WHAT YOU NEED TO DO: From the entries that follow, gather each line holding the word "beibringen".

▬▬▬

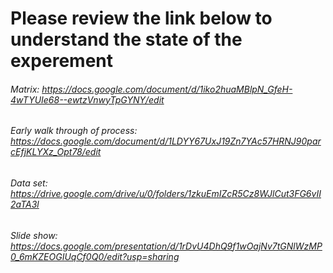 # Please review the link below to understand the state of the experement

###### Matrix: https://docs.google.com/document/d/1iko2huaMBlpN_GfeH-4wTYUIe68--ewtzVnwyTpGYNY/edit

###### Early walk through of process: https://docs.google.com/document/d/1LDYY67UxJ19Zn7YAc57HRNJ90parcEfjKLYXz_Opt78/edit

###### Data set: https://drive.google.com/drive/u/0/folders/1zkuEmIZcR5Cz8WJlCut3FG6vII2aTA3l

###### Slide show: https://docs.google.com/presentation/d/1rDvU4DhQ9f1wOajNv7tGNlWzMP0_6mKZEOGIUqCf0Q0/edit?usp=sharing
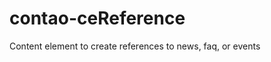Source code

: contao-ceReference
==================

Content element to create references to news, faq, or events
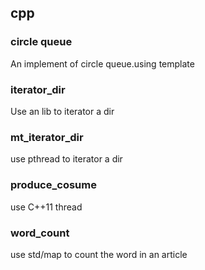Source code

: ## cpp ##

### circle queue ###
An implement of circle queue.using template

### iterator_dir ###
Use an lib to iterator a dir

### mt_iterator_dir ###
use pthread to iterator a dir

### produce_cosume ###
use C++11 thread

### word_count ###
use std/map to count the word in an article
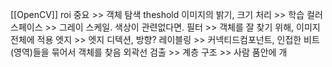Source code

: [[OpenCV]]
roi 중요 >> 객체 탐색
theshold
이미지의 밝기, 크기 처리 >> 학습
컬러스페이스 >> 그레이 스케일. 색상이 관련없다면.
필터 >> 객체를 잘 찾기 위해, 이미지 전체에 적용
엣지 >> 엣지 디텍션, 방향?
레이블링 >> 커넥티드컴포넌트, 인접한 비트(영역)들을 묶어서 객체를 찾음
외곽선 검출 >> 
계층 구조 >> 사람 품안에 개

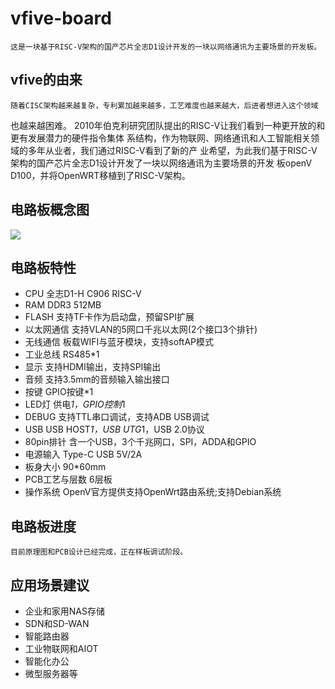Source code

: # vfive-board
    
    这是一块基于RISC-V架构的国产芯片全志D1设计开发的一块以网络通讯为主要场景的开发板。

## vfive的由来
          
    
    随着CISC架构越来越复杂，专利累加越来越多，工艺难度也越来越大，后进者想进入这个领域
也越来越困难。
    2010年伯克利研究团队提出的RISC-V让我们看到一种更开放的和更有发展潜力的硬件指令集体
系结构，作为物联网、网络通讯和人工智能相关领域的多年从业者，我们通过RISC-V看到了新的产
业希望，为此我们基于RISC-V架构的国产芯片全志D1设计开发了一块以网络通讯为主要场景的开发
板openV D100，并将OpenWRT移植到了RISC-V架构。

## 电路板概念图
![](http://www.openv.cc/wp-content/uploads/2022/03/1010889489-1024x708.jpg)

## 电路板特性
 * CPU	全志D1-H C906 RISC-V
 * RAM	DDR3 512MB
 * FLASH	支持TF卡作为启动盘，预留SPI扩展
 * 以太网通信	支持VLAN的5网口千兆以太网(2个接口3个排针)
 * 无线通信	板载WIFI与蓝牙模块，支持softAP模式
 * 工业总线	RS485*1
 * 显示	支持HDMI输出，支持SPI输出
 * 音频	支持3.5mm的音频输入输出接口
 * 按键	GPIO按键*1
 * LED灯	供电*1，GPIO控制*1
 * DEBUG	支持TTL串口调试，支持ADB USB调试
 * USB	USB HOST*1，USB UTG*1，USB 2.0协议
 * 80pin排针	含一个USB，3个千兆网口，SPI，ADDA和GPIO
 * 电源输入	Type-C USB 5V/2A
 * 板身大小	90*60mm
 * PCB工艺与层数	6层板
 * 操作系统	OpenV官方提供支持OpenWrt路由系统;支持Debian系统

## 电路板进度
    
    目前原理图和PCB设计已经完成，正在样板调试阶段。

## 应用场景建议
 * 企业和家用NAS存储
 * SDN和SD-WAN
 * 智能路由器
 * 工业物联网和AIOT
 * 智能化办公
 * 微型服务器等
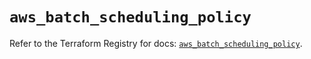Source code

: # `aws_batch_scheduling_policy`

Refer to the Terraform Registry for docs: [`aws_batch_scheduling_policy`](https://registry.terraform.io/providers/hashicorp/aws/5.96.0/docs/resources/batch_scheduling_policy).
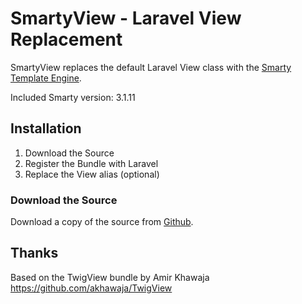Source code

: # SmartyView - Laravel View Replacement #

SmartyView replaces the default Laravel View class with the 
[Smarty Template Engine](http://smarty.net/).

Included Smarty version: 3.1.11

## Installation ##

1. Download the Source
1. Register the Bundle with Laravel
1. Replace the View alias (optional)

### Download the Source ###

Download a copy of the source from [Github](https://github.com/skmedia/Laravel-SmartyView).

## Thanks ##
Based on the TwigView bundle by Amir Khawaja
https://github.com/akhawaja/TwigView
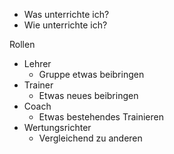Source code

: - Was unterrichte ich?
- Wie unterrichte ich?

Rollen
- Lehrer
	- Gruppe etwas beibringen
- Trainer
	- Etwas neues beibringen
- Coach
	- Etwas bestehendes Trainieren
- Wertungsrichter
	- Vergleichend zu anderen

▬▬▬

OUTPUT OF THE TASK:
	- Gruppe etwas beibringen
	- Etwas neues beibringen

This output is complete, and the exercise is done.